“Clayton’s Computer”
Posted by jtravers on March 4, 2007
I’m feeling slightly smug that twenty years ago when computers were mere babies in schools, I wrote a little column in an educational journal titled ‘Clayton’s Computer’. At the time everyone in Australia knew Clayton’s as the name of a non-alcoholic drink (’The drink you have when you are not having a drink.’) Readers understood ‘Clayton’ as a euphemism for pretending, or fakery. So the hero of my column was Clayton, a teacher who used computers extensively in his teaching, but at a quite shallow level, replicating traditional teaching with the aid of a computer, gaining a (fake) reputation as a trendy modern teacher using computers to enrich learning.
Sadly, the Claytons have multiplied in education systems all around the world in the years since then: sometimes cynically, but more often innocently as teachers and administrators strive to bolt new technologies onto traditional teaching practices, and find that very little changes.

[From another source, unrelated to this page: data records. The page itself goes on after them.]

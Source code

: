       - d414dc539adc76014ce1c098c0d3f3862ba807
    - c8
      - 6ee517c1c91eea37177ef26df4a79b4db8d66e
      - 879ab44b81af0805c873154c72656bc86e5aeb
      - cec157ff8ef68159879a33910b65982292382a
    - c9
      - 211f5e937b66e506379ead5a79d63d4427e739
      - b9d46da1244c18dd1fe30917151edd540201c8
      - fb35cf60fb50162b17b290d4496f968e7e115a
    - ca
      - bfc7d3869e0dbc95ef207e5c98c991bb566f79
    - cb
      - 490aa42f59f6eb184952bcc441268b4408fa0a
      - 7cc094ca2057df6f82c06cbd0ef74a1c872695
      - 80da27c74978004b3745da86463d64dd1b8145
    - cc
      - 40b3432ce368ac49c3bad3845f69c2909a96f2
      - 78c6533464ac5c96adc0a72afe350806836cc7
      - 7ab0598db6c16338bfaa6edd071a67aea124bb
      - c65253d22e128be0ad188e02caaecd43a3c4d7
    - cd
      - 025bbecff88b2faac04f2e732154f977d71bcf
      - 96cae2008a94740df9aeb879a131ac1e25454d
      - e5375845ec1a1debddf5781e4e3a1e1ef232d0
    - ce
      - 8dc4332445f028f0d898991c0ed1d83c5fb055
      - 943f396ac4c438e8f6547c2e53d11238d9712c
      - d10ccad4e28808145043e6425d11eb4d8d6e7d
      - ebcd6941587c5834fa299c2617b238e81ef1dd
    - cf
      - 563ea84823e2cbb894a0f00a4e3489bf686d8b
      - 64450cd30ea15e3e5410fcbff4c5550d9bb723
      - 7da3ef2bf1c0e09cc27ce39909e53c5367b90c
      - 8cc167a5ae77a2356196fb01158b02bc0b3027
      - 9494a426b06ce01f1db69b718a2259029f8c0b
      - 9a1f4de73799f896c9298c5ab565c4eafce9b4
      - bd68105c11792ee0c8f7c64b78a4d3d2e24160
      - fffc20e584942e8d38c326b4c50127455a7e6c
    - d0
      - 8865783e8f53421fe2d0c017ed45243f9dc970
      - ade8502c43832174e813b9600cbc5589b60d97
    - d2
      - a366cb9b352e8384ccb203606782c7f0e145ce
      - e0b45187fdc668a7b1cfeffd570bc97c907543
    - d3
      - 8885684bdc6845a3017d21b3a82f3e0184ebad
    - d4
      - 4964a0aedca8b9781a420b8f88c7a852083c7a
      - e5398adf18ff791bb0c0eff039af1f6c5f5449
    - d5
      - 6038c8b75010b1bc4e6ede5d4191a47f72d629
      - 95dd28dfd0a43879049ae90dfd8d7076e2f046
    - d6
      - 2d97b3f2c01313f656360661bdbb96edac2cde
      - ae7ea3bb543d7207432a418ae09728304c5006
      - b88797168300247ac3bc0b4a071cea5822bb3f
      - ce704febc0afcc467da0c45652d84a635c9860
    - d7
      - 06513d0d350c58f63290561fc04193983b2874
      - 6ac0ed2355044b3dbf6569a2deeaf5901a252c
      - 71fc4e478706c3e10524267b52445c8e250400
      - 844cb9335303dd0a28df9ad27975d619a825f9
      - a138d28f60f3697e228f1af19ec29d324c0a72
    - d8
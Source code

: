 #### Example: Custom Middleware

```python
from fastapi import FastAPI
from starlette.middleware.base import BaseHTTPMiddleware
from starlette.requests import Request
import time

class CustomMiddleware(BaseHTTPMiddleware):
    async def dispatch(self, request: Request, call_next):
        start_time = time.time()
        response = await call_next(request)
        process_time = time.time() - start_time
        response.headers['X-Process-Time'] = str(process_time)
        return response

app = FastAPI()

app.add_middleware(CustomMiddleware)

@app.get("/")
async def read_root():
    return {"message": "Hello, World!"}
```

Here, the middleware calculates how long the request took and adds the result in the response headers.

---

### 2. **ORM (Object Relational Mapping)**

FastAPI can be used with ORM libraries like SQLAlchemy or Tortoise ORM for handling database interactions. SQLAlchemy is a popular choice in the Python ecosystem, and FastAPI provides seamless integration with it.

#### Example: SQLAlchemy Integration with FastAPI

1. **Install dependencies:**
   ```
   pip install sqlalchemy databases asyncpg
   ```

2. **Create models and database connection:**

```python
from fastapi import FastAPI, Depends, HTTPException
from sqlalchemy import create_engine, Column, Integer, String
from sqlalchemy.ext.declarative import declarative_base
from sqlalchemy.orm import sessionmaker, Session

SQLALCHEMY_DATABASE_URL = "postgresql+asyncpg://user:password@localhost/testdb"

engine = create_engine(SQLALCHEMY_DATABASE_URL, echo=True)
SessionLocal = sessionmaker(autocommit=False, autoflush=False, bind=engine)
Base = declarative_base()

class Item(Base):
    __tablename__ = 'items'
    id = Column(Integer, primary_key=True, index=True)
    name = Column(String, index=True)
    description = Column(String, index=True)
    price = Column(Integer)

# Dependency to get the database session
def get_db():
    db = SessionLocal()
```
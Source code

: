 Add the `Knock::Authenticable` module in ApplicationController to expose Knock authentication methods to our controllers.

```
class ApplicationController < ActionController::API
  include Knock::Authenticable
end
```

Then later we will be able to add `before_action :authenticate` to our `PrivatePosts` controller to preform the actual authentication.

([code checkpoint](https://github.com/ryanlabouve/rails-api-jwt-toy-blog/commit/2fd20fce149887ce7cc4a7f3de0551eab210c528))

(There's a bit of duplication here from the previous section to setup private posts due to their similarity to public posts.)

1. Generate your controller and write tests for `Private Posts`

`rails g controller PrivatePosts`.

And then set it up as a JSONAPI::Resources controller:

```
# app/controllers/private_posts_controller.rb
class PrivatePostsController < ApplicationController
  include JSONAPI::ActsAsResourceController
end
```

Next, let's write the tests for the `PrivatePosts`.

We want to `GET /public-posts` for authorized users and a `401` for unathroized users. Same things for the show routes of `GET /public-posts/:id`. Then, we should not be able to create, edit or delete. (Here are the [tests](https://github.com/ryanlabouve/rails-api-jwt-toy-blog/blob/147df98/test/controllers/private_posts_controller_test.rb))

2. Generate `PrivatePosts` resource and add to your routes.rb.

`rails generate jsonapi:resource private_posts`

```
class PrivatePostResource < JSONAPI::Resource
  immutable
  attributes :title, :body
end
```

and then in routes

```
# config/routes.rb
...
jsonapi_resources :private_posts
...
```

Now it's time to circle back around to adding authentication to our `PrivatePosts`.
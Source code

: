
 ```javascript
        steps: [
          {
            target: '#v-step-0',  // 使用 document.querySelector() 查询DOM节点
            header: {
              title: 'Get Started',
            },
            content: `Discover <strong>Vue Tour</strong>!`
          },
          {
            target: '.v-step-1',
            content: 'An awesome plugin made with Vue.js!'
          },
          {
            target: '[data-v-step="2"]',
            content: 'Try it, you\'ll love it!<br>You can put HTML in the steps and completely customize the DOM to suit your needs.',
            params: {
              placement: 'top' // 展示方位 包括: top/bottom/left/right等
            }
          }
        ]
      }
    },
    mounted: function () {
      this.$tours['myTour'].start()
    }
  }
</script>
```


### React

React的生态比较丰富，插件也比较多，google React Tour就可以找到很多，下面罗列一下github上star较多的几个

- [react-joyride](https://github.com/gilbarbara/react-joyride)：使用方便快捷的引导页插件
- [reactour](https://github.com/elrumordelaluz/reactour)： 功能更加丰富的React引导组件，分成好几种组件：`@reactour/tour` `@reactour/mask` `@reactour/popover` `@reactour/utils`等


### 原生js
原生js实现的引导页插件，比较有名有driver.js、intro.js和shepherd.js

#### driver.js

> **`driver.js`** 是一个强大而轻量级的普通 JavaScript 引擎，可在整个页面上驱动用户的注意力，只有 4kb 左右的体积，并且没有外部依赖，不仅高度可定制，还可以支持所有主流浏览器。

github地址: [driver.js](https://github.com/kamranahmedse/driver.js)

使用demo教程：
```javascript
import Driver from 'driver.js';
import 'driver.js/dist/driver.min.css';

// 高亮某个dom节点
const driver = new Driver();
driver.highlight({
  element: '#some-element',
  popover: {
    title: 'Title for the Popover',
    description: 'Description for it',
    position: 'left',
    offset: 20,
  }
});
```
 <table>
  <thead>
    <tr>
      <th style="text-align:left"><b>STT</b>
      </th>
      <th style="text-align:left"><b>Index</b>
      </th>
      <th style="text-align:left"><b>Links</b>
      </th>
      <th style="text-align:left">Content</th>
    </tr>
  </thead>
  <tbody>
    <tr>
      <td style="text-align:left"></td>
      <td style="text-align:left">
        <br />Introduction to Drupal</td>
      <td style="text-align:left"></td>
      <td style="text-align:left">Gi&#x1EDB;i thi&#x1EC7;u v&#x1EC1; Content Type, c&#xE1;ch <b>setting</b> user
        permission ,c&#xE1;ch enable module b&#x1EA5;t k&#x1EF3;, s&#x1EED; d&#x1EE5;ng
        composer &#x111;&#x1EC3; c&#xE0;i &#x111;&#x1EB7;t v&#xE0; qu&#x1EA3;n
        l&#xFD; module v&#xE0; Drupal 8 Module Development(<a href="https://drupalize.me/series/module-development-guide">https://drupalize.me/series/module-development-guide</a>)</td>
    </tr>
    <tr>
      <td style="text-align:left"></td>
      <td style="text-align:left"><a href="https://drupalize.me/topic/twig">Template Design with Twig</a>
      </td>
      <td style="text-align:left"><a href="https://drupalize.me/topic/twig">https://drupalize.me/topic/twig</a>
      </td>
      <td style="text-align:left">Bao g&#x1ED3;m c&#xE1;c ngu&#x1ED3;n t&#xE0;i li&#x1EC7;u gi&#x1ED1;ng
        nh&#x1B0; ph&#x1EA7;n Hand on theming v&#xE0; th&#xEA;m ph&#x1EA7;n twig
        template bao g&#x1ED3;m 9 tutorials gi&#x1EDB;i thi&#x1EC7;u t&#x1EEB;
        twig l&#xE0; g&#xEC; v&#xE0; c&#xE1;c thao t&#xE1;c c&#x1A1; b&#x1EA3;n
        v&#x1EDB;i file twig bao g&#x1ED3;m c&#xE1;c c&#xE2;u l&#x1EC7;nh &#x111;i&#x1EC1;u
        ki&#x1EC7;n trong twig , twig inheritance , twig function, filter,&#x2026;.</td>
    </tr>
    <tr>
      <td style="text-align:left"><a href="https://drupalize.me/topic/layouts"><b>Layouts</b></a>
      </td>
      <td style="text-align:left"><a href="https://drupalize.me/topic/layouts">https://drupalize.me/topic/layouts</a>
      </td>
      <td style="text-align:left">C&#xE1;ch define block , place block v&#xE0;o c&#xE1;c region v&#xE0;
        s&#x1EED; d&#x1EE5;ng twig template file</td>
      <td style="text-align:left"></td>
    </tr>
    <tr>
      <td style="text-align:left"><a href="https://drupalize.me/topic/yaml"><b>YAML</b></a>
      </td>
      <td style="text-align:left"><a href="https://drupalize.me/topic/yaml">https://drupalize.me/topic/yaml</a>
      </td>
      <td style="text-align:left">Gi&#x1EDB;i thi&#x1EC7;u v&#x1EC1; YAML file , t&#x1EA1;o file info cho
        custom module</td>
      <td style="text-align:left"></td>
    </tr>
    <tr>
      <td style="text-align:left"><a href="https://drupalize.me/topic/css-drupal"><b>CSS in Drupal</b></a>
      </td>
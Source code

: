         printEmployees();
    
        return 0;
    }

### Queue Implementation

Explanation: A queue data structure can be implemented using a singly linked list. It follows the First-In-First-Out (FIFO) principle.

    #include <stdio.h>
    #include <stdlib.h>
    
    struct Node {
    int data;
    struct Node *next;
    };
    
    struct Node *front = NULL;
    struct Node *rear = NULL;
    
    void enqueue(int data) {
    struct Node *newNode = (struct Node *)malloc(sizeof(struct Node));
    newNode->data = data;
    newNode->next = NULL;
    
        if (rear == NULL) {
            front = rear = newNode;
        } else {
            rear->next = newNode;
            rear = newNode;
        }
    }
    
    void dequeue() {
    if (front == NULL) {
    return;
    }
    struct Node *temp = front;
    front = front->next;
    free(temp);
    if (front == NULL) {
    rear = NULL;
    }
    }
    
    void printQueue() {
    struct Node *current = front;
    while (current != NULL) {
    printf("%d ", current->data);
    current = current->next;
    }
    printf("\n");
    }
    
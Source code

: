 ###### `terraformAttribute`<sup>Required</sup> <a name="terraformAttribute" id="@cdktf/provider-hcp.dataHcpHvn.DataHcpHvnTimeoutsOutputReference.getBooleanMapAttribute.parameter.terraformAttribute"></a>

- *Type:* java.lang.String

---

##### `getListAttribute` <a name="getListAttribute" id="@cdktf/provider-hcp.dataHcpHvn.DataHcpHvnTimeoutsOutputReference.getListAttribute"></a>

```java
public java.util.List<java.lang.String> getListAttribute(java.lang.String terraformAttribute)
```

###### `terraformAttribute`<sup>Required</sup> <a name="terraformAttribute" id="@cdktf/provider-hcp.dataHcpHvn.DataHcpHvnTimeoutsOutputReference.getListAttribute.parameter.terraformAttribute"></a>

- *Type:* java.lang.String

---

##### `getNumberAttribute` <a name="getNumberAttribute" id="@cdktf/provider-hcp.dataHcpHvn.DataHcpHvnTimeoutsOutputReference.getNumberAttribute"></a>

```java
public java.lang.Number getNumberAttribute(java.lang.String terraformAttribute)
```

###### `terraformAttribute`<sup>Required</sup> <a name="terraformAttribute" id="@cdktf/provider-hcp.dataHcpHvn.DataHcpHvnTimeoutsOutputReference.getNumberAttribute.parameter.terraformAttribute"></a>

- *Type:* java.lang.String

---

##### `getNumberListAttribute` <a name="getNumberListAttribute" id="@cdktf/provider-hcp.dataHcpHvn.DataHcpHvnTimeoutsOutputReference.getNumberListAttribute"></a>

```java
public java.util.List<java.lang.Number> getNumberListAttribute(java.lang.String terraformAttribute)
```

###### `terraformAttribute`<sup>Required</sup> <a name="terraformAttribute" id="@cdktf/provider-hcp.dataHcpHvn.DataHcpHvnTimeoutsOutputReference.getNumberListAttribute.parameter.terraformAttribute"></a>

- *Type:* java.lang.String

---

Using a word processor to prepare a report has significant advantages over writing it by hand, but the task and the outcome are essentially the same, so any learning gains are small. But the cost of the computer is significant. We don’t get real gains in using computers in education until the power of the computer is used to move to a higher level of learning activity. And that’s hard to achieve because the whole system is determined to resist change. That’s what has fascinated me over the last twenty years – to contest between entrenched educational practice and the onrush of computing innovation that is changed just about every aspect of society – except for schools.